[[ DATA FOR THIS TASK open ]]

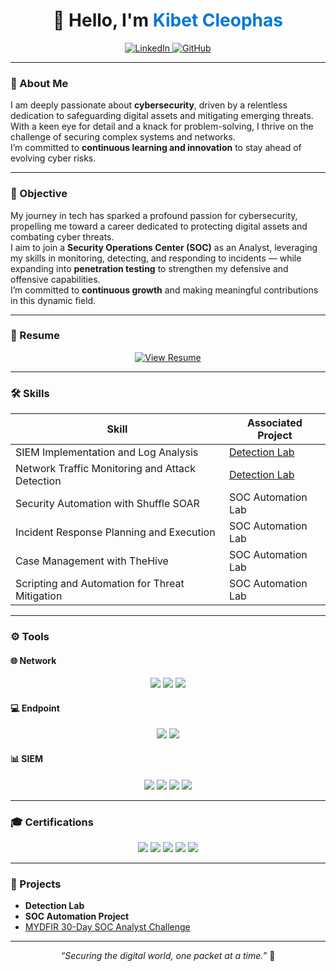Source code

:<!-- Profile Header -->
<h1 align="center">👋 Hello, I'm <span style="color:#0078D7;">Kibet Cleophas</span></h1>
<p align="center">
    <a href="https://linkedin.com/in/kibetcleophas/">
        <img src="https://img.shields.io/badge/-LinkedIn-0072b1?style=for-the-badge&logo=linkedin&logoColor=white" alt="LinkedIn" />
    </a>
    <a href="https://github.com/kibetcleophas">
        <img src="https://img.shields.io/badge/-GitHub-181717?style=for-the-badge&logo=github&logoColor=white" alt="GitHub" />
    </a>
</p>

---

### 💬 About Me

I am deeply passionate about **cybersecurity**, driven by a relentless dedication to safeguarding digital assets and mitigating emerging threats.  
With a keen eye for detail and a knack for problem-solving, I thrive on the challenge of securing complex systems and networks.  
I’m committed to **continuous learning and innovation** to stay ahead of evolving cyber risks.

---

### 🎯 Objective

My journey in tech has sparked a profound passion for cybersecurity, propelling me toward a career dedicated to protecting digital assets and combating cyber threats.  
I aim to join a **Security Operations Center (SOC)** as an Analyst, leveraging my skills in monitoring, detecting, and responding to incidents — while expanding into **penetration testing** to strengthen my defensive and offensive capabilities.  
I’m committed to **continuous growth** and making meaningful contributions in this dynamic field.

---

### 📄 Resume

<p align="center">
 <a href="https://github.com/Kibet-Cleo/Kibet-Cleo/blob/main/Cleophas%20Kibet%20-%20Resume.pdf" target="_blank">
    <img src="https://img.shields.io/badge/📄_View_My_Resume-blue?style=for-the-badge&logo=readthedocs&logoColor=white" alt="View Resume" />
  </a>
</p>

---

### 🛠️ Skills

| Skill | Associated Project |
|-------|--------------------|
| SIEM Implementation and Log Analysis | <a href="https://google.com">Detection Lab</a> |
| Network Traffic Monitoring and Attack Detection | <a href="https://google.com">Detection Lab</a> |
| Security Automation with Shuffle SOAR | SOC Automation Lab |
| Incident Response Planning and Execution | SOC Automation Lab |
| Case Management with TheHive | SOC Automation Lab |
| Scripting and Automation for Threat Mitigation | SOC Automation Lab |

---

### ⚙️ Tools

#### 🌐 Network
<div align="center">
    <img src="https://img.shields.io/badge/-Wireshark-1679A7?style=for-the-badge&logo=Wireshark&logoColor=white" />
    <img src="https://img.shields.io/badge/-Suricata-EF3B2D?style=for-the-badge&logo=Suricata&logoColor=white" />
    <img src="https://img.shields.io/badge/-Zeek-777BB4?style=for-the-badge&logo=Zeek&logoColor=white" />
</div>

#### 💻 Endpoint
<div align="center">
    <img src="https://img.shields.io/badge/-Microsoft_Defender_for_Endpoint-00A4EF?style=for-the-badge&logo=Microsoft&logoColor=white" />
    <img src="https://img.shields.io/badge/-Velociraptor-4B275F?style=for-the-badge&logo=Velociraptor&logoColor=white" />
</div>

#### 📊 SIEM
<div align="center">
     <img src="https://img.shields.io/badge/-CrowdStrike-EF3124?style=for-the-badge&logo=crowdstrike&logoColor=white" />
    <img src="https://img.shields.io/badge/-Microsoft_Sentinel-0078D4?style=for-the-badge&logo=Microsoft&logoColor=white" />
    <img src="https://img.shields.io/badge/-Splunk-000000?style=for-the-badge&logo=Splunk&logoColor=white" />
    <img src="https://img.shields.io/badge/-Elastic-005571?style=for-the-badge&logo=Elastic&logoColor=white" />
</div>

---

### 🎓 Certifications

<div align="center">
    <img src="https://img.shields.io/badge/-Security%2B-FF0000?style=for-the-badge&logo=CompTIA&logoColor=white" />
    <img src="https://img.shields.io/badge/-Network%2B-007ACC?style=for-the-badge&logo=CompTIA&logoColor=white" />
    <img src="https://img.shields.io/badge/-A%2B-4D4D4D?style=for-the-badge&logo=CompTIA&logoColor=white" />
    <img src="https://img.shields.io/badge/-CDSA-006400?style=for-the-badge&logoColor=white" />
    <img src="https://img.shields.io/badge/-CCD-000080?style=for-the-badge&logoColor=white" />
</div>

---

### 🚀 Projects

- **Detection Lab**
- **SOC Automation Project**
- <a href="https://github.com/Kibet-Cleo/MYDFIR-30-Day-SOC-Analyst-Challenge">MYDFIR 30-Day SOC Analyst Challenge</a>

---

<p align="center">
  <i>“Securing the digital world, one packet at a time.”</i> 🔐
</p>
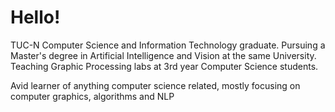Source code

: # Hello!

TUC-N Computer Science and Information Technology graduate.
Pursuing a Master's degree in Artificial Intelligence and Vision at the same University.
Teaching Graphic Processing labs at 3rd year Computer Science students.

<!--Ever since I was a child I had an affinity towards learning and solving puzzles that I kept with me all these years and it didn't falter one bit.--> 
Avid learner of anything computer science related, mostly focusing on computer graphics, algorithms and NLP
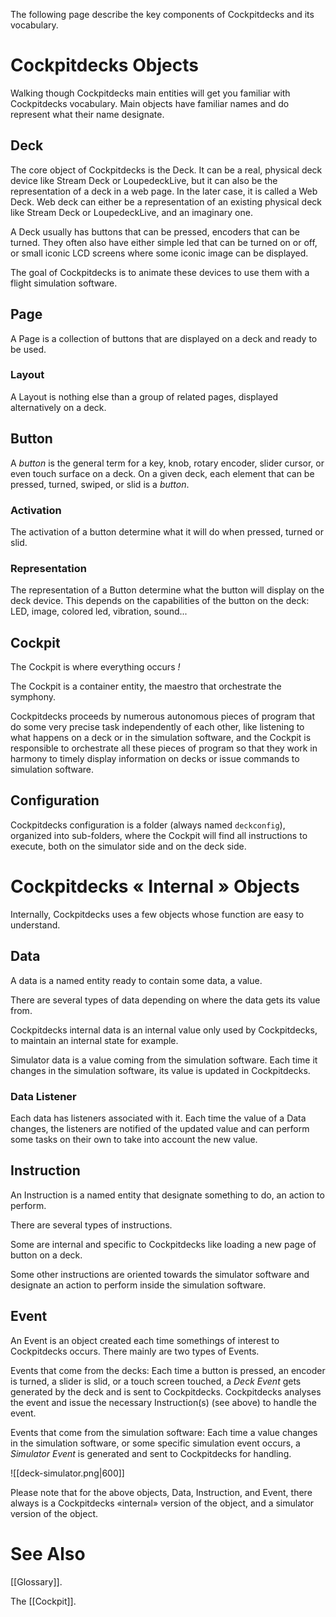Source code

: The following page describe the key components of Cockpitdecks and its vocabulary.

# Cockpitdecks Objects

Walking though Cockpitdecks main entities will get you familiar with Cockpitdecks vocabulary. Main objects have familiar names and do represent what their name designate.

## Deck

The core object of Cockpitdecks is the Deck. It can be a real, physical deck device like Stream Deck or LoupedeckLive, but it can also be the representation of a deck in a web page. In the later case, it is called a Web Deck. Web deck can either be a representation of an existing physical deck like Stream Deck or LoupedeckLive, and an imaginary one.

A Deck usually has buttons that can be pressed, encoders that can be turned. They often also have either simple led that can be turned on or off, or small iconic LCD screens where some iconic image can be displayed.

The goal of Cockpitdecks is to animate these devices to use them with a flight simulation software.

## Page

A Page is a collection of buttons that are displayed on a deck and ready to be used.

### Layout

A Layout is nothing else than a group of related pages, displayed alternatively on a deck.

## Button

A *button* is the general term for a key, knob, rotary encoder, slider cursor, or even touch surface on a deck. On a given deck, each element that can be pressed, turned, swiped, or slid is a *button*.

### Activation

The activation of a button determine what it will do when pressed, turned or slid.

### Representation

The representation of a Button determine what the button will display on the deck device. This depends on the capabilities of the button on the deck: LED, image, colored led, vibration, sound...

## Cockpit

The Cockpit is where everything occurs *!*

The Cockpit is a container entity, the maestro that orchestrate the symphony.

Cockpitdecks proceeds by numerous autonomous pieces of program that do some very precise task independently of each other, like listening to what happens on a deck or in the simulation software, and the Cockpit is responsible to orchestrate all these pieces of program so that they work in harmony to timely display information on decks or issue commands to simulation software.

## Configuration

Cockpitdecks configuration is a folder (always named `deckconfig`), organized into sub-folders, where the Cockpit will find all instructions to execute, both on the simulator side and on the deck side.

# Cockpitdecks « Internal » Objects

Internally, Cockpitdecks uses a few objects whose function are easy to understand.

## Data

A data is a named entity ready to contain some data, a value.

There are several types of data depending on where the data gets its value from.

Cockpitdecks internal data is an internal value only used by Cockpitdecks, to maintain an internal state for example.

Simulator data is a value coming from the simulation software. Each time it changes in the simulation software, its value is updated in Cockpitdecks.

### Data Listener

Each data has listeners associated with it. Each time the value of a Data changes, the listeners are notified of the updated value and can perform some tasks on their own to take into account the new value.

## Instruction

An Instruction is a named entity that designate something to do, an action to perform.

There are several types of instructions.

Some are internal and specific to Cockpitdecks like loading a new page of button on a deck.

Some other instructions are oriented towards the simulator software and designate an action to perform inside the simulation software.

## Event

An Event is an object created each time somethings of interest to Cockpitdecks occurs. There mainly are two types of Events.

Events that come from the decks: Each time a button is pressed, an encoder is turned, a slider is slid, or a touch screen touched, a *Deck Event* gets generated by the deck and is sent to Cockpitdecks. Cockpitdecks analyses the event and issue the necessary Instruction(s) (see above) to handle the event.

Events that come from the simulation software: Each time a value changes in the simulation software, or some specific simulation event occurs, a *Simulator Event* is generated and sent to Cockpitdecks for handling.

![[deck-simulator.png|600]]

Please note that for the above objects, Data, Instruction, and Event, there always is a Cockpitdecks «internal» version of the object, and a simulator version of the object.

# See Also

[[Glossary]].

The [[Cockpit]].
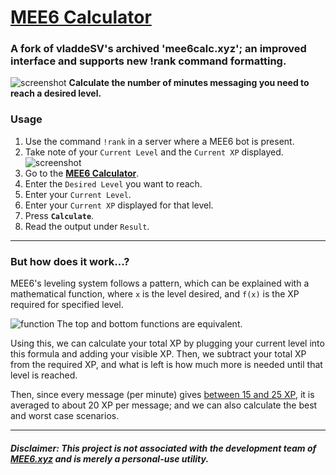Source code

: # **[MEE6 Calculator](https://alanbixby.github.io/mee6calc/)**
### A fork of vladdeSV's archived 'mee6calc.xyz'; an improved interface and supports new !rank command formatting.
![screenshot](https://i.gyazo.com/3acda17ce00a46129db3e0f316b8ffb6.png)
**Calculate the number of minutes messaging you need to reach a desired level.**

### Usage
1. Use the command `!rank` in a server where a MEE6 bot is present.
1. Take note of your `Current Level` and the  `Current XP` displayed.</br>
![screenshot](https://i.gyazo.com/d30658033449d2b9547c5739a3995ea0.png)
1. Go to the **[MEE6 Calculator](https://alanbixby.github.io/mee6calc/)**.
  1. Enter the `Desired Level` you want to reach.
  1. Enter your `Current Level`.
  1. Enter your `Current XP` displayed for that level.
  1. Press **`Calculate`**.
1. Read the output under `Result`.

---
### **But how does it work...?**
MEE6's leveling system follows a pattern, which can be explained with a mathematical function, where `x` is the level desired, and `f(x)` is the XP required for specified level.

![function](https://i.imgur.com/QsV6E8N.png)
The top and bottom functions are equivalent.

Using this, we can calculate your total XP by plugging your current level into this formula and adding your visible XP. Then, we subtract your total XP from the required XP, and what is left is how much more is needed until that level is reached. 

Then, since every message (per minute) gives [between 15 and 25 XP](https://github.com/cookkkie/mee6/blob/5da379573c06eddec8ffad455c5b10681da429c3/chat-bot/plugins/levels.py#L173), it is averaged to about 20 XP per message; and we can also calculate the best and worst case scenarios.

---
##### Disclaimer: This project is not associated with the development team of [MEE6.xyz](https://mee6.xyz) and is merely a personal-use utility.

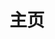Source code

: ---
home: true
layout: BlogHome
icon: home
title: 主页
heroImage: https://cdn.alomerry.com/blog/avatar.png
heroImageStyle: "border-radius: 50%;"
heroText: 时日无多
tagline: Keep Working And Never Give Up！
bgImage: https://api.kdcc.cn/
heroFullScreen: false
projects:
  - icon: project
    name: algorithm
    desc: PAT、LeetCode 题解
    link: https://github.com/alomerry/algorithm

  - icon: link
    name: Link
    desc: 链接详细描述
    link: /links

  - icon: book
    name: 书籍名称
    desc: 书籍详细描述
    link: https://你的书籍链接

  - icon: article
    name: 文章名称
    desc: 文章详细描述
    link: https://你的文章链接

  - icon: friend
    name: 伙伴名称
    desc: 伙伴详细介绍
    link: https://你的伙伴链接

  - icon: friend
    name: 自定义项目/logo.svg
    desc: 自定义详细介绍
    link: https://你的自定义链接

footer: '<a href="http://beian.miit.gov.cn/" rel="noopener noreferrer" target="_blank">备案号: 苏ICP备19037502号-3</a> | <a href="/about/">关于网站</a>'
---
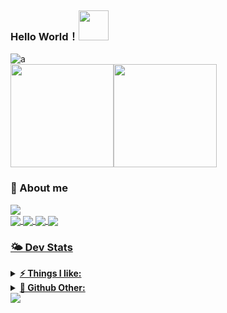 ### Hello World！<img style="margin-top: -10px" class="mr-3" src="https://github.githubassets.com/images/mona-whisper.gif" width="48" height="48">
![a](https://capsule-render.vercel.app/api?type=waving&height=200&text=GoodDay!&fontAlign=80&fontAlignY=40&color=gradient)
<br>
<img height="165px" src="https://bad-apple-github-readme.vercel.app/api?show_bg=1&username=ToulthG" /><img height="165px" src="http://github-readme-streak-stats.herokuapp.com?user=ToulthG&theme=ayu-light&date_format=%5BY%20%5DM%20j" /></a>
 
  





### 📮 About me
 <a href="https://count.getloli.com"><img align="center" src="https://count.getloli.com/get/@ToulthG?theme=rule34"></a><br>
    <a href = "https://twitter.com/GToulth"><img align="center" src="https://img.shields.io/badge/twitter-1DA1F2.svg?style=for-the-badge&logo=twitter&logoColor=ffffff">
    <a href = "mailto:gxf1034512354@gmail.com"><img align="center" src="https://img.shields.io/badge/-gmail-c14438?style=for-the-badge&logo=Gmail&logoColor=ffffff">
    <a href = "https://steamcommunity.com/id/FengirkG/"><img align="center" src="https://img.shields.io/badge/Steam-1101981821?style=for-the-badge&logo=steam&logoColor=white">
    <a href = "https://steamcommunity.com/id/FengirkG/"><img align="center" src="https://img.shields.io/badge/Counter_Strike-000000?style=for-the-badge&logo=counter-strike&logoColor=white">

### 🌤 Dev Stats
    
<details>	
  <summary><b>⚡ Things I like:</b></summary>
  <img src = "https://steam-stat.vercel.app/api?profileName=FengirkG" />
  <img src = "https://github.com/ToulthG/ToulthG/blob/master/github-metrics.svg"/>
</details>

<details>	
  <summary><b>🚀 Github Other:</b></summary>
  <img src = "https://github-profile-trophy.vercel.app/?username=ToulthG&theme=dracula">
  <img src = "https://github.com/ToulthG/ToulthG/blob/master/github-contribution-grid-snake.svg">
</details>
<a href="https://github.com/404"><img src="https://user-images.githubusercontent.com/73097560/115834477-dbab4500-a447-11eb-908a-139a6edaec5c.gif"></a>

[[ DATA FOR THIS TASK closed ]]

* EXERCISE BRIEF
Take the lines from the first line of the entries through the line with "Associated Project |", inclusive, and give them again exactly, minus any pictures.

* EXERCISE RESULT
Source code

:<!-- Profile Header -->
<h1 align="center">👋 Hello, I'm <span style="color:#0078D7;">Kibet Cleophas</span></h1>
<p align="center">
    <a href="https://linkedin.com/in/kibetcleophas/">
        <img src="https://img.shields.io/badge/-LinkedIn-0072b1?style=for-the-badge&logo=linkedin&logoColor=white" alt="LinkedIn" />
    </a>
    <a href="https://github.com/kibetcleophas">
        <img src="https://img.shields.io/badge/-GitHub-181717?style=for-the-badge&logo=github&logoColor=white" alt="GitHub" />
    </a>
</p>

---

### 💬 About Me

I am deeply passionate about **cybersecurity**, driven by a relentless dedication to safeguarding digital assets and mitigating emerging threats.  
With a keen eye for detail and a knack for problem-solving, I thrive on the challenge of securing complex systems and networks.  
I’m committed to **continuous learning and innovation** to stay ahead of evolving cyber risks.

---

### 🎯 Objective

My journey in tech has sparked a profound passion for cybersecurity, propelling me toward a career dedicated to protecting digital assets and combating cyber threats.  
I aim to join a **Security Operations Center (SOC)** as an Analyst, leveraging my skills in monitoring, detecting, and responding to incidents — while expanding into **penetration testing** to strengthen my defensive and offensive capabilities.  
I’m committed to **continuous growth** and making meaningful contributions in this dynamic field.

---

### 📄 Resume

<p align="center">
 <a href="https://github.com/Kibet-Cleo/Kibet-Cleo/blob/main/Cleophas%20Kibet%20-%20Resume.pdf" target="_blank">
    <img src="https://img.shields.io/badge/📄_View_My_Resume-blue?style=for-the-badge&logo=readthedocs&logoColor=white" alt="View Resume" />
  </a>
</p>

---

### 🛠️ Skills

| Skill | Associated Project |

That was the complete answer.